Pat worked well for me. He was pretty consistent in taking 'lie down'…often right away, but with a correction for sure. Our biggest issue is still timing. Don feels that it is not my timing as much as the lag between my direction to Pat and his taking it. He thinks it will improve for both of us with practice and time together. One thing is certain: Pat works best with a good hump under his pelt, so to speak.
Right before our first time out this morning, Pat sidled up to a young woman and did his lean-into-body-gaze-with-soulful-eyes routine. She fell for it, of course; we all do. And as soon as she reached out, began petting him, telling him what a good and handsome boy he is…Pat latched on and rode her leg for at least 8 seconds.
Then I called him off and we walked with Don out onto the field. The outrun was nice, we made the panels and penned.
Our second time out highlighted the issue with timing. Don had me send Pat on an outrun and bring the sheep around me and then drive off toward the panels. Don reminded me to use the draw to straighten the
drive/fetch.
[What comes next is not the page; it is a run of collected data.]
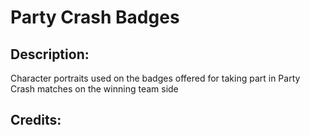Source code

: # Party Crash Badges

## Description: 

Character portraits used on the badges offered for taking part in Party Crash matches on the winning team side

## Credits: 



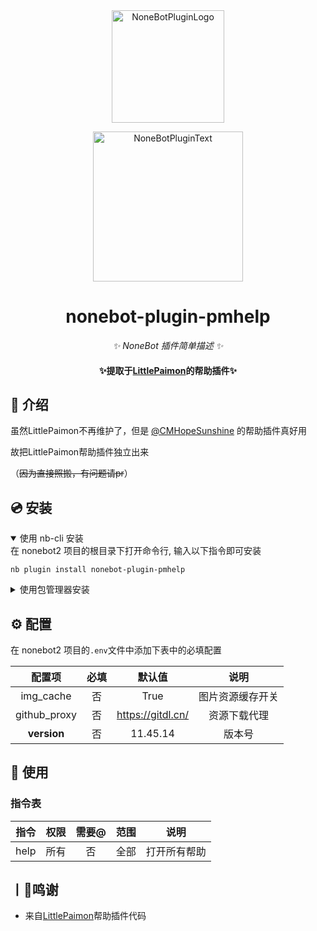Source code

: <div align="center">
  <a href="https://v2.nonebot.dev/store"><img src="https://github.com/A-kirami/nonebot-plugin-template/blob/resources/nbp_logo.png" width="180" height="180" alt="NoneBotPluginLogo"></a>
  <br>
  <p><img src="https://github.com/A-kirami/nonebot-plugin-template/blob/resources/NoneBotPlugin.svg" width="240" alt="NoneBotPluginText"></p>
</div>

<div align="center">

# nonebot-plugin-pmhelp

_✨ NoneBot 插件简单描述 ✨_


</div>
<h4 align="center">✨提取于<a href="https://github.com/CMHopeSunshine/LittlePaimon" target="_blank">LittlePaimon</a>的帮助插件✨</h4>




## 📖 介绍
虽然LittlePaimon不再维护了，但是 [@CMHopeSunshine](https://github.com/CMHopeSunshine) 的帮助插件真好用

故把LittlePaimon帮助插件独立出来

（~~因为直接照搬，有问题请pr~~）

## 💿 安装

<details open>
<summary>使用 nb-cli 安装</summary>
在 nonebot2 项目的根目录下打开命令行, 输入以下指令即可安装

    nb plugin install nonebot-plugin-pmhelp

</details>

<details>
<summary>使用包管理器安装</summary>
在 nonebot2 项目的插件目录下, 打开命令行, 根据你使用的包管理器, 输入相应的安装命令

<details>
<summary>pip</summary>

    pip install nonebot-plugin-pmhelp
</details>
<details>
<summary>pdm</summary>

    pdm add nonebot-plugin-pmhelp
</details>
<details>
<summary>poetry</summary>

    poetry add nonebot-plugin-pmhelp
</details>
<details>
<summary>conda</summary>

    conda install nonebot-plugin-pmhelp
</details>

打开 nonebot2 项目根目录下的 `pyproject.toml` 文件, 在 `[tool.nonebot]` 部分追加写入

    plugins = ["nonebot_plugin_pmhelp"]

</details>

## ⚙️ 配置

在 nonebot2 项目的`.env`文件中添加下表中的必填配置

| 配置项 | 必填 | 默认值 | 说明 |
|:-----:|:----:|:----:|:----:|
| img_cache | 否 | True | 图片资源缓存开关 |
| github_proxy | 否 | https://gitdl.cn/ | 资源下载代理 |
| __version__ | 否 | 11.45.14 | 版本号 |

## 🎉 使用
### 指令表
| 指令 | 权限 | 需要@ | 范围 | 说明 |
|:-----:|:----:|:----:|:----:|:----:|
| help | 所有 | 否 | 全部 | 打开所有帮助 |

## 丨💸鸣谢
- 来自[LittlePaimon](https://github.com/CMHopeSunshine/LittlePaimon)帮助插件代码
Lie the dog down and let the sheep correct themselves into the draw. The outrun, lift and fetch was great. We did okay getting the sheep around me, but it was clumsy. Pat seemed to fall apart consistently on the away side. I don't know if that is usual for him, or whether it was all about this field and the location of the draw, his response to pressure; but he would cut in and loose his head and then I'd lose mine and yell the wrong command which he'd take. Then we'd lose the sheep. Then I would utter extremely foul language not endorsed by the USBCHA, Don would fumble to turn the mic off on the radio, not in time, women would faint and I,finally, collapsed in tears, and a deep furrow; I cried like a baby, in a heap of my own leavings… and eventually, inevitably, I turned to drugs and prostitution. During rehab I claimed to prefer goats or animals that climb things and don't stick together. I'm more of a cat person. Or dogs that wear jackets.
Not really. This paragraph was starting to bore even me. I'm tired. Does this suck? I'll fix it tomorrow.
So, basically, I have a lot to work on with Pat. Still, we did get our second pen. I have to say, though: It was luck. Really. It wasn't about me or Pat. It was just a little about me and Pat. Mostly, blind dithering luck.
One other thing I learned from this experience:
I love setout. I know most people focus on trialing, and I'd like to trial, no doubt. I could be happy shooting for being a decent setout person, though. I like the task. Pat did a great job. I think the simple, close work made our efforts on the field together much better as well.